At long last, I’m heading home after spending a couple of weeks in Orlando. The trip was a bit longer than I had planned; sometimes weather and airlines just don’t agree with our best laid plans.
However, I made the best of my extended stay. And I am now sitting here on an airplane with a MagicBand on my wrist, and a collection of wonderful memories in my mental luggage.
A few years ago, I read a psychological study on happiness. How happiness is more or less defined by being in the now. When you’re not dwelling in the past, or worrying about the future, but instead just being present.
In many ways, we are in the industry of the present. There are few places better suited to experience being in the now, than at an attraction. Whether riding a roller coaster, discovering art at a museum or learning about animals exploring an interactive habitat at a zoo, each of these experiences become emotional postcards we carry with us for the rest of our lives.
The reality is, with the job I have, it is rare I can fully be in the present when I’m visiting a facility or park. I don’t get to feel or experience my childhood enthusiasm and excitement from a park visit in the same way I once did. Instead, I often find myself thinking, studying, analysing and looking ahead. I’m usually in a “looking-at-maintenance-checking-toilet-cleaning-assessing-service-judging-operational-effeciency”-state of mind.
On this recent trip, I truly just enjoyed myself. I was present. I was in the now.
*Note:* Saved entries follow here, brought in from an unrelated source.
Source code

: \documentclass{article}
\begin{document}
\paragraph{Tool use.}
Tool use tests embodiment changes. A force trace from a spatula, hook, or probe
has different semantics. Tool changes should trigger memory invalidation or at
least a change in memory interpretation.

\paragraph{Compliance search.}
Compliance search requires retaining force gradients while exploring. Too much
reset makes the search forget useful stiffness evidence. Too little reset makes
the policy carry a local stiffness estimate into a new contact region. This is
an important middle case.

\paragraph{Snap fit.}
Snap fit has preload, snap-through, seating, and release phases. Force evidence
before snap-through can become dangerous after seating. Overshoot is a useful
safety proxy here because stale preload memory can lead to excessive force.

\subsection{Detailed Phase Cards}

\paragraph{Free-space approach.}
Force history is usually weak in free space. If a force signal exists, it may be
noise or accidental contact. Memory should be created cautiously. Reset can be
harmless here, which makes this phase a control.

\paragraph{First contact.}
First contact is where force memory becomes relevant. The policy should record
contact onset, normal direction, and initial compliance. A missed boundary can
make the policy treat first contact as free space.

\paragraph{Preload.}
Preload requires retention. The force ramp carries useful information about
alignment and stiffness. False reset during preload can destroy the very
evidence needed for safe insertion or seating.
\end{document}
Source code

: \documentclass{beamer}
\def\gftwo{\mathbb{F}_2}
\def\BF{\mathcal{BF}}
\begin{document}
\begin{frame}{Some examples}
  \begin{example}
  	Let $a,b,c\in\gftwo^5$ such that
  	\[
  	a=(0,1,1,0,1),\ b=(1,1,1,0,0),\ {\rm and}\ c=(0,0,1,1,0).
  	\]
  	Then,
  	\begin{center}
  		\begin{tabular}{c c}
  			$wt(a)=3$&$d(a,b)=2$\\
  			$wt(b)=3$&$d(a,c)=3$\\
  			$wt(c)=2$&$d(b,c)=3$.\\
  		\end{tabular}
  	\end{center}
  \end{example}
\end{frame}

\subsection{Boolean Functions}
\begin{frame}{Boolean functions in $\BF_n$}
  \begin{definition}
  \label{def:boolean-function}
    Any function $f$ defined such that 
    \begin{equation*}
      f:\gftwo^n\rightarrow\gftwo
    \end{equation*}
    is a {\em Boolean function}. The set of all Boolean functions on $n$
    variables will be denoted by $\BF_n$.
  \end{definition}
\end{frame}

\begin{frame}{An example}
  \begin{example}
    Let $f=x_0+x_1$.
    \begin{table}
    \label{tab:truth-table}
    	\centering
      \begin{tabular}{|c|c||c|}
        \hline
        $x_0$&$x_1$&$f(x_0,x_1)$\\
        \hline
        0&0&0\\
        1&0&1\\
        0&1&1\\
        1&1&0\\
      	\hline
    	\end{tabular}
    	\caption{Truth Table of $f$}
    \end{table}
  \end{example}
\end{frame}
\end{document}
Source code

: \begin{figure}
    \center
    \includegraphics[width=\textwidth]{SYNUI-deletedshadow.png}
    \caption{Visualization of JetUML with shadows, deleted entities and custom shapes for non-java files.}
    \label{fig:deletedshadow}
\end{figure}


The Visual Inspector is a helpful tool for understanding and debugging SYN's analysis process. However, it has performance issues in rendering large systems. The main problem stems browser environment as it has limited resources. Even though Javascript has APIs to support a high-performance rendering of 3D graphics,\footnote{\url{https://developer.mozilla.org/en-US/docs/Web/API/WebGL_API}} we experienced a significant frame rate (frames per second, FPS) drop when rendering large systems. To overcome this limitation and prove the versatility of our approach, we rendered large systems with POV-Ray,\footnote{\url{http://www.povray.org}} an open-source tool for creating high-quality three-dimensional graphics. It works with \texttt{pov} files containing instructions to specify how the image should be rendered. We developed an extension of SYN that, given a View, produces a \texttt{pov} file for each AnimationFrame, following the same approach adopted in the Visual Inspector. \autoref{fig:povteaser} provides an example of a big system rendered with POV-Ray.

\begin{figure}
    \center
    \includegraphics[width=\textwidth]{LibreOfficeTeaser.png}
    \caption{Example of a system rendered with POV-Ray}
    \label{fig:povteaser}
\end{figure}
Orlando always reminds me how dynamic and diverse our industry is. Theme parks, resorts, cruise lines, midway attractions, zoos and aquariums, brand experiences, the list goes on and on.
What is equally interesting to me is how the lines across different types of attractions and lines of business continue to blur. We are all becoming hybrids. We all borrow from each other and we offer varied experiences to our guests, all in the name of remaining relevant to our guests. Museums use theming and storytelling with interactive animatronics. Theme parks add large scale aquariums or safari experiences. Zoos add family rides such as trains and carousels to broaden the appeal and lengthen the stay of the visit.
The retail business is evolving in ways we could not have predicted or expected. Many say retail as we know it has died. I look at it differently. I see it too as going through its own form of hybridization, where experience becomes a much more important part of shopping, than the transactional element.
To me, this demonstrates the universal – and long-lasting – nature of what we do. Even with our individual personality, profession diversity and the evolving blurred lines, we all offer the same thing to our customers and our guests.
Expectations. Experiences. Memories. A few hours of happiness. Being present. In the now.